Good news and bad news for Amazon affiliates. The bad news is that if you’re in California, it’s quite likely that Amazon will be cutting all professional ties with you. The good news is that you can still shop on Amazon.
Amazon sent a mass Dear John email to all of its affiliates on Wednesday afternoon informing them of the plans to terminate Amazon’s California affiliate program if California lawmakers do, indeed, enact newly passed legislation requiring online retailers to collect sales taxes from shoppers. Yup, the above image is a picture of Jeff Bezos packing up his shit and leaving California.
And so we start the ridiculous passive-aggressive game of Amazon chicken—the state needs to keep the jobs that Amazon provides, and Amazon knows it, but the state wants to stand its ground like any stern but loving authoritative parent would. Thank you, Papa California, for looking out for our best interests.
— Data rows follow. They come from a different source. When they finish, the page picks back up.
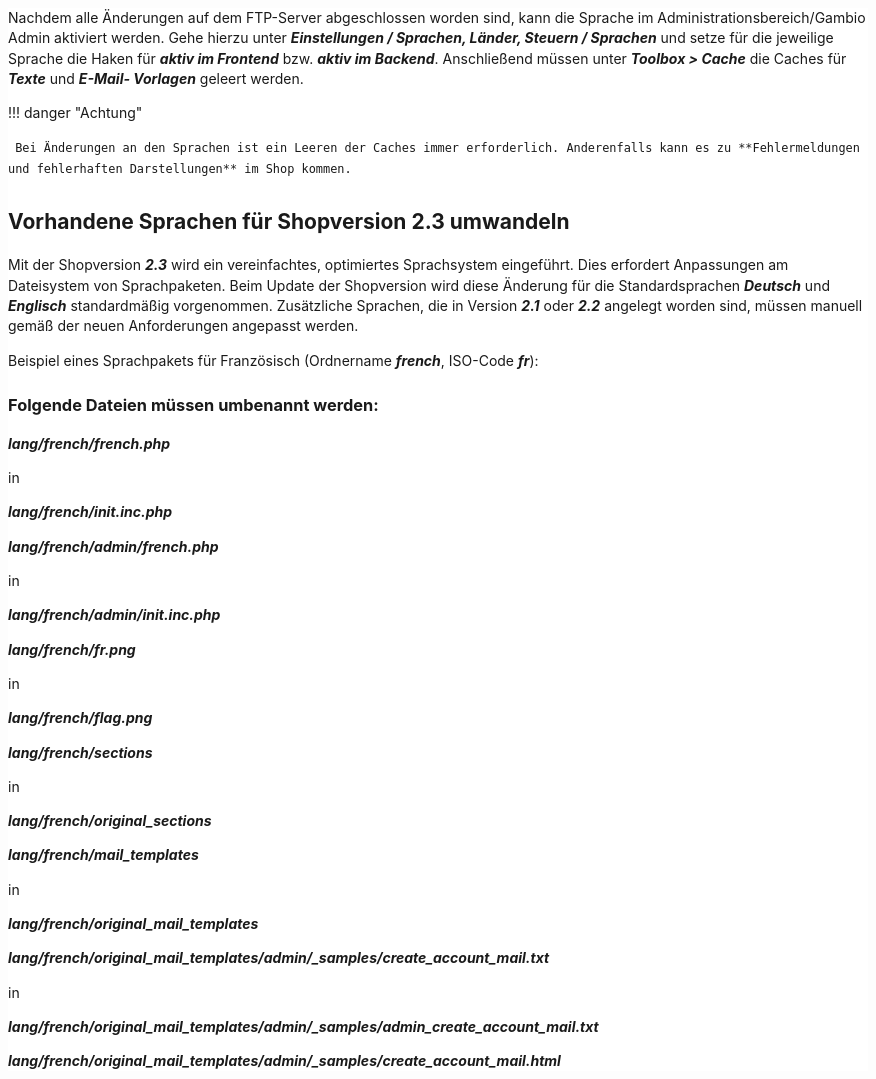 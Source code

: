 Nachdem alle Änderungen auf dem FTP-Server abgeschlossen worden sind, kann die Sprache im Administrationsbereich/Gambio Admin aktiviert werden. Gehe hierzu unter _**Einstellungen / Sprachen, Länder, Steuern / Sprachen**_ und setze für die jeweilige Sprache die Haken für _**aktiv im Frontend**_ bzw. _**aktiv im Backend**_. Anschließend müssen unter _**Toolbox \> Cache**_ die Caches für _**Texte**_ und _**E-Mail- Vorlagen**_ geleert werden.

!!! danger "Achtung"

	 Bei Änderungen an den Sprachen ist ein Leeren der Caches immer erforderlich. Anderenfalls kann es zu **Fehlermeldungen und fehlerhaften Darstellungen** im Shop kommen.
	 
## Vorhandene Sprachen für Shopversion 2.3 umwandeln

Mit der Shopversion _**2.3**_ wird ein vereinfachtes, optimiertes Sprachsystem eingeführt. Dies erfordert Anpassungen am Dateisystem von Sprachpaketen. Beim Update der Shopversion wird diese Änderung für die Standardsprachen _**Deutsch**_ und _**Englisch**_ standardmäßig vorgenommen. Zusätzliche Sprachen, die in Version _**2.1**_ oder _**2.2**_ angelegt worden sind, müssen manuell gemäß der neuen Anforderungen angepasst werden.

Beispiel eines Sprachpakets für Französisch \(Ordnername _**french**_, ISO-Code _**fr**_\):

### Folgende Dateien müssen umbenannt werden:

_**lang/french/french.php**_

in

_**lang/french/init.inc.php**_

_**lang/french/admin/french.php**_

in

_**lang/french/admin/init.inc.php**_

_**lang/french/fr.png**_

in

_**lang/french/flag.png**_

_**lang/french/sections**_

in

_**lang/french/original\_sections**_

_**lang/french/mail\_templates**_

in

_**lang/french/original\_mail\_templates**_

_**lang/french/original\_mail\_templates/admin/\_samples/create\_account\_mail.txt**_

in

_**lang/french/original\_mail\_templates/admin/\_samples/admin\_create\_account\_mail.txt**_

_**lang/french/original\_mail\_templates/admin/\_samples/create\_account\_mail.html**_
So the cycle begins. Amazon is making its threats, the state will put the legislation into effect, Amazon will cut ties with its California affiliates—as it has with Illinois, Texas, Connecticut, and every other state that has gone down this path—and then the state will lose thousands of jobs. A few weeks or months will go by, the state will have time to realize how many jobs Amazon actually provided, and then Amazon will offer California a compromise: an online tax exemption in exchange for x,xxx number of jobs and Amazon’s commitment to invest enough money in the state to completely eclipse what it would’ve paid out in taxes.
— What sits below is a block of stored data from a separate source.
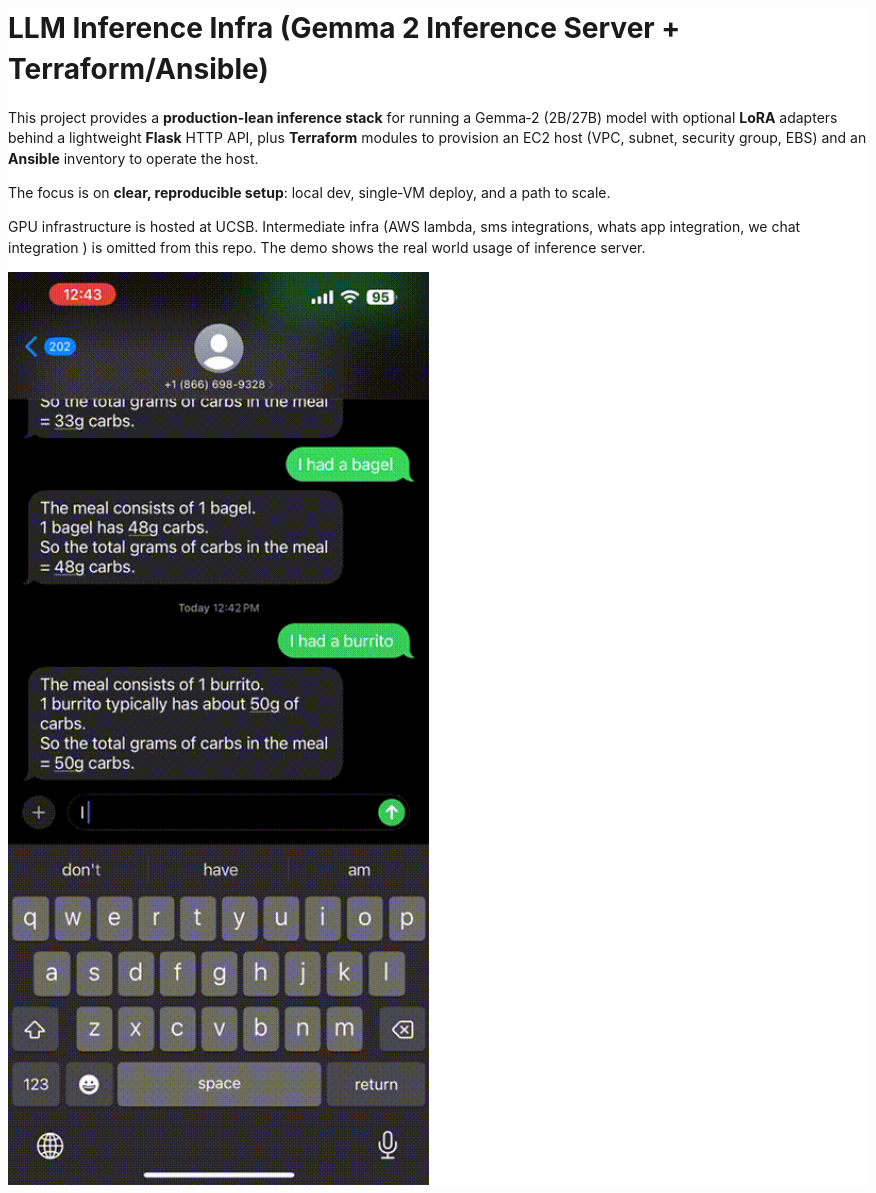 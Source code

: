 # LLM Inference Infra (Gemma 2 Inference Server + Terraform/Ansible)

This project provides a **production-lean inference stack** for running a Gemma‑2 (2B/27B) model with optional **LoRA** adapters behind a lightweight **Flask** HTTP API, plus **Terraform** modules to provision an EC2 host (VPC, subnet, security group, EBS) and an **Ansible** inventory to operate the host.

The focus is on **clear, reproducible setup**: local dev, single‑VM deploy, and a path to scale. 

GPU infrastructure is hosted at UCSB. Intermediate infra (AWS lambda, sms integrations, whats app integration, we chat integration ) is omitted from this repo. The demo shows the real world usage of inference server.

<div style="display: flex; gap: 10px;">
  <img src="media/sms.gif" width="49%" alt="SMS Demo">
At least that’s the route that the company went with Texas and Connecticut. Both states are said to be working with Amazon on the deal now, which would effectively exempt Amazon from having to collect online sales taxes. Customers are happy, Amazon pays its dues, and the states get the money they need to rebuild their economies.
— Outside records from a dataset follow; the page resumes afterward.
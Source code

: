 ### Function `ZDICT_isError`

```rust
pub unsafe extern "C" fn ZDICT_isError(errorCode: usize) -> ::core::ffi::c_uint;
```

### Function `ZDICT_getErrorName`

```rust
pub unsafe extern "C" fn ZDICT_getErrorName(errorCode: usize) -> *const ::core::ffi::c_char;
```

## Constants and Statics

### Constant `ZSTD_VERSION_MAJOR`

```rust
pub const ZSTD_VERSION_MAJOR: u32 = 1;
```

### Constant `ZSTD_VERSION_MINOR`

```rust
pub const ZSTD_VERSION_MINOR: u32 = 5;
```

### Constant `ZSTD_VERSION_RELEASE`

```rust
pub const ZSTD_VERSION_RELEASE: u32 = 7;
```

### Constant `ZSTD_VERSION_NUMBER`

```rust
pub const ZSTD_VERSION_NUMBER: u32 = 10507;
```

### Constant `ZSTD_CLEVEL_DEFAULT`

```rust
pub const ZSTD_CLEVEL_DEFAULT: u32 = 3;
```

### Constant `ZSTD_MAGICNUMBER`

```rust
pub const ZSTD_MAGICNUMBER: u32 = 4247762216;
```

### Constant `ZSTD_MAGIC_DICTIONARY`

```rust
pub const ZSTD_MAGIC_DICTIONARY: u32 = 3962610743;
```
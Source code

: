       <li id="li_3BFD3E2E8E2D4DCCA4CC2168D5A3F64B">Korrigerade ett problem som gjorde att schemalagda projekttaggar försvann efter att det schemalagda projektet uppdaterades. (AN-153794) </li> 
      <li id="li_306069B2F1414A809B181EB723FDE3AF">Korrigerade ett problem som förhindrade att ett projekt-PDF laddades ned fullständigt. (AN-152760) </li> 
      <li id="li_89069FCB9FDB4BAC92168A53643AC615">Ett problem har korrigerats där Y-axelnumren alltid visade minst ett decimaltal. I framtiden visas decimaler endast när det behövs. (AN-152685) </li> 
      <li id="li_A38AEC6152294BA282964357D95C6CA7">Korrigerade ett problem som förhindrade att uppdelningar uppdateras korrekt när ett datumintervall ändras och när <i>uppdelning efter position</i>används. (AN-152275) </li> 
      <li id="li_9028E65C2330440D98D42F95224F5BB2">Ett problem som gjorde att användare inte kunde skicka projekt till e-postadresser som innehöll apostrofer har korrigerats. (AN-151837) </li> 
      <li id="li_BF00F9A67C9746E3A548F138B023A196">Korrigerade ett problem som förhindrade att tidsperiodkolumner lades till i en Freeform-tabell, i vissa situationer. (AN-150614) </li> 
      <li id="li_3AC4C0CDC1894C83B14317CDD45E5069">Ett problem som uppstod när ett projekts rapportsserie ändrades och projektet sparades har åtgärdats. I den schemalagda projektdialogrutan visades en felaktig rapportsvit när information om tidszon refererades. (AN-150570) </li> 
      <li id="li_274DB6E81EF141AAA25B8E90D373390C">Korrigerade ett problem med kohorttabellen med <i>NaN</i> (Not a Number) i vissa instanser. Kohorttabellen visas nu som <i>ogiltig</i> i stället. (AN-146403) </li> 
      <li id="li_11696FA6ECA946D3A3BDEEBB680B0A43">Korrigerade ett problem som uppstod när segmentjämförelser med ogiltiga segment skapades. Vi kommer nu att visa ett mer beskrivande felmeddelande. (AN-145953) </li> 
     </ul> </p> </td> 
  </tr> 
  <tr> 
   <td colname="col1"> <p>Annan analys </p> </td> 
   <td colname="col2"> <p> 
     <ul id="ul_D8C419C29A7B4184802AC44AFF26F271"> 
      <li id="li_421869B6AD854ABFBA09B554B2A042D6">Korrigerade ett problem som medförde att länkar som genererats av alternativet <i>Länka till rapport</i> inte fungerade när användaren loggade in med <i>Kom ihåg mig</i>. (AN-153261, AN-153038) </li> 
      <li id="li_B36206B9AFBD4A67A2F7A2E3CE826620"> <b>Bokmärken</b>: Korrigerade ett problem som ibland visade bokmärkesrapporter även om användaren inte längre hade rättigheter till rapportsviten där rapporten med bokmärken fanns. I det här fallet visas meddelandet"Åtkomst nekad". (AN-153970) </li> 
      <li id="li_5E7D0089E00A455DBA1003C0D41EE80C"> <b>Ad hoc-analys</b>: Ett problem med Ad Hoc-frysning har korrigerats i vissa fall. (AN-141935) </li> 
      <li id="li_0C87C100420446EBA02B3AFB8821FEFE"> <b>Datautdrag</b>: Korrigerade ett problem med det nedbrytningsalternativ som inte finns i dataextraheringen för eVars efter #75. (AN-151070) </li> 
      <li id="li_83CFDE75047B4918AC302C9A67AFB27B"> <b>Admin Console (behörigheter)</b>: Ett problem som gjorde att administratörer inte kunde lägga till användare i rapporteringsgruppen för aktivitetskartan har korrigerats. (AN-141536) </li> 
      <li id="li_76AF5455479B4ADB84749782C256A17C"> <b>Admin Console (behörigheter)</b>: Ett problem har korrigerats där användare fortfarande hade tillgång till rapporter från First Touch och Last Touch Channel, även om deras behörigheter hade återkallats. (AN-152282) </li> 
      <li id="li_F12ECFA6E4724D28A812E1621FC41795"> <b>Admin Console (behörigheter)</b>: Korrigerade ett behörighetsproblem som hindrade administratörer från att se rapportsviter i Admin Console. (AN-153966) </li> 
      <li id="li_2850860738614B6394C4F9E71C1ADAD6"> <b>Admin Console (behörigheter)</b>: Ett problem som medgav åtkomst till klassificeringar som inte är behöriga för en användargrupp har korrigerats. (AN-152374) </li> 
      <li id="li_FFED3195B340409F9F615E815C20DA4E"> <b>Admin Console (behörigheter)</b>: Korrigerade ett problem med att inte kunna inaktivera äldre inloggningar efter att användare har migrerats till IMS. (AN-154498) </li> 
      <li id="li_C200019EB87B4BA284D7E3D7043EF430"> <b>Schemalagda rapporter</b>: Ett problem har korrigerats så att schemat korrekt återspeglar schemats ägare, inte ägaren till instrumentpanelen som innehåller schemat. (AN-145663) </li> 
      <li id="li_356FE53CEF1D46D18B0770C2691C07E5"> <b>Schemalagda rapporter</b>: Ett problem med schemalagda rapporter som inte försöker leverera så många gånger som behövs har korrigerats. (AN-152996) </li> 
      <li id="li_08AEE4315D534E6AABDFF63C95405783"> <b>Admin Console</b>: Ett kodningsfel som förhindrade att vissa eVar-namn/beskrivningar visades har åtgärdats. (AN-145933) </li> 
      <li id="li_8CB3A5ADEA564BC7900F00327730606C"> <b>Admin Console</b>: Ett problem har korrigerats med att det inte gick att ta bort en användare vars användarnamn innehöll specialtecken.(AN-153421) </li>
Will Amazon end up going this route with California? Most likely.
In an email to California affiliates, Amazon wrote:
We oppose this bill because it is unconstitutional and counterproductive. It is supported by big-box retailers, most of which are based outside California, that seek to harm the affiliate advertising programs of their competitors. Similar legislation in other states has led to job and income losses, and little, if any, new tax revenue. We deeply regret that we must take this action.
As a result, we will terminate contracts with all California residents that are participants in the Amazon Associates Program as of the date (if any) that the California law becomes effective. We will send a follow-up notice to you confirming the termination date if the California law is enacted.
But Amazon lightened the dour mood by ending on a happy note:
We would like to clarify that this development will only impact our ability to offer the Associates Program to California residents and will not affect their ability to purchase from Amazon.com, Endless.com,MYHABIT.COM or SmallParts.com.
...in case you thought I was joking about the good news part.